After all, Milne herself has provided pollen and plant evidence, which combined with far less other evidence than that on and of the Shroud, has secured convictions in courts of law, on the basis of proof beyond reasonable doubt, which is the theme of her book:
"In 1996 Samantha Hall, a young mother of two, was brutally murdered and her body dumped in parkland near Noosa in the heart of Queensland's Sunshine Coast. Despite suspicions, evidence was thin until the police called in a forensic palynologist - a pollen specialist.
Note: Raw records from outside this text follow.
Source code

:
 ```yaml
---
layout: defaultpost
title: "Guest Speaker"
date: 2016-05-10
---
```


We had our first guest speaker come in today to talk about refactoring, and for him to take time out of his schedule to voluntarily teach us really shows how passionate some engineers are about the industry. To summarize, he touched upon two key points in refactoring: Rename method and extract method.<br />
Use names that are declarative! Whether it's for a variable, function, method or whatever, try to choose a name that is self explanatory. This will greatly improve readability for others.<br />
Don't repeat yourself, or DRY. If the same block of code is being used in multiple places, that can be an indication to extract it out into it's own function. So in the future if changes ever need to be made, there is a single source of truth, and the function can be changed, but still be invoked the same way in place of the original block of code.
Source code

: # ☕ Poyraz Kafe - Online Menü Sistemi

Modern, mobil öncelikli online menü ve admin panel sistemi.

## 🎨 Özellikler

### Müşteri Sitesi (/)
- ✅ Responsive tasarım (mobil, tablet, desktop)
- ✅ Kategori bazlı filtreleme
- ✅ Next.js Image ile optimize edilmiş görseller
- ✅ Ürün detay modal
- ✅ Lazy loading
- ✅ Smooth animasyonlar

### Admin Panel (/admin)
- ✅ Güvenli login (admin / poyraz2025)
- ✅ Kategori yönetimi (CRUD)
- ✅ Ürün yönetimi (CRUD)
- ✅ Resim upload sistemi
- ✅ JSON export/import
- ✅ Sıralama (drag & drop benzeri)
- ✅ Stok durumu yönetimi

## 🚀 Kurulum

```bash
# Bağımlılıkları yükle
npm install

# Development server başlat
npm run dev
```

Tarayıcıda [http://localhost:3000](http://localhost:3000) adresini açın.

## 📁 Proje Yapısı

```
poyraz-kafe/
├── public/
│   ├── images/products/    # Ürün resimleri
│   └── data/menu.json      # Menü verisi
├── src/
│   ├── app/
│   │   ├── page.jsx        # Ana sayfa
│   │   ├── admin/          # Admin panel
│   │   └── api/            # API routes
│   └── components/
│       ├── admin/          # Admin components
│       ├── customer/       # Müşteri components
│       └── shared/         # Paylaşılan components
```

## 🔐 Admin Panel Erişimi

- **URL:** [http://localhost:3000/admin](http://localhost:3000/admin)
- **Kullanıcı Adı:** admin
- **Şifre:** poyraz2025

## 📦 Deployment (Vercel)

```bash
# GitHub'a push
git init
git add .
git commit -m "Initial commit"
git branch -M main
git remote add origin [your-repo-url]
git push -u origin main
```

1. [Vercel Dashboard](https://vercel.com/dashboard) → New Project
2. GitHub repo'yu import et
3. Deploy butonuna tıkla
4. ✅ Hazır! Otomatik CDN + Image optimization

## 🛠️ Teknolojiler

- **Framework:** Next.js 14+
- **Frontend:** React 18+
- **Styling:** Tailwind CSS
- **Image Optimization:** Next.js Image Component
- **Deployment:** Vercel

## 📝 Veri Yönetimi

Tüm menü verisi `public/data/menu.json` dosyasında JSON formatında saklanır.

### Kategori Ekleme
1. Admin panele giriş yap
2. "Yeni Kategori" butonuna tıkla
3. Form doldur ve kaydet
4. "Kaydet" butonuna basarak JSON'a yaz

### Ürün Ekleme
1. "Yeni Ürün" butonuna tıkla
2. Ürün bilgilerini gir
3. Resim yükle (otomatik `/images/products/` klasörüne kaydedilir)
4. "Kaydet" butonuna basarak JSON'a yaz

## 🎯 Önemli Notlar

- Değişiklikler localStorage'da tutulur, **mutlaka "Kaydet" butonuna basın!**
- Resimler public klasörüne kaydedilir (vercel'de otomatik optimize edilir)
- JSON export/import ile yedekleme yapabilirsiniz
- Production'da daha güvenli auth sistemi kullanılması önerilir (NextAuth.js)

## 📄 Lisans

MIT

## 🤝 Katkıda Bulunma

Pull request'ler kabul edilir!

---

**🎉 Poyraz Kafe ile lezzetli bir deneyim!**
Forensic palynology is the use of pollen and spores to help solve crimes. It is another investigative tool, like fingerprint analysis and DNA profiling which is increasingly used by police to solve crimes. Interwoven with the unfolding story of how Samantha's killer was brought to justice, A Grain of Truth opens the door on a new forensic tool that is being used to solve crimes and other mysteries." (Milne, 2005, inside front cover).
(Milne, L., 2005, "A Grain of Truth: How Pollen Brought a Murderer to Justice," New Holland: Frenchs Forest, NSW, Australia, pp.92-95).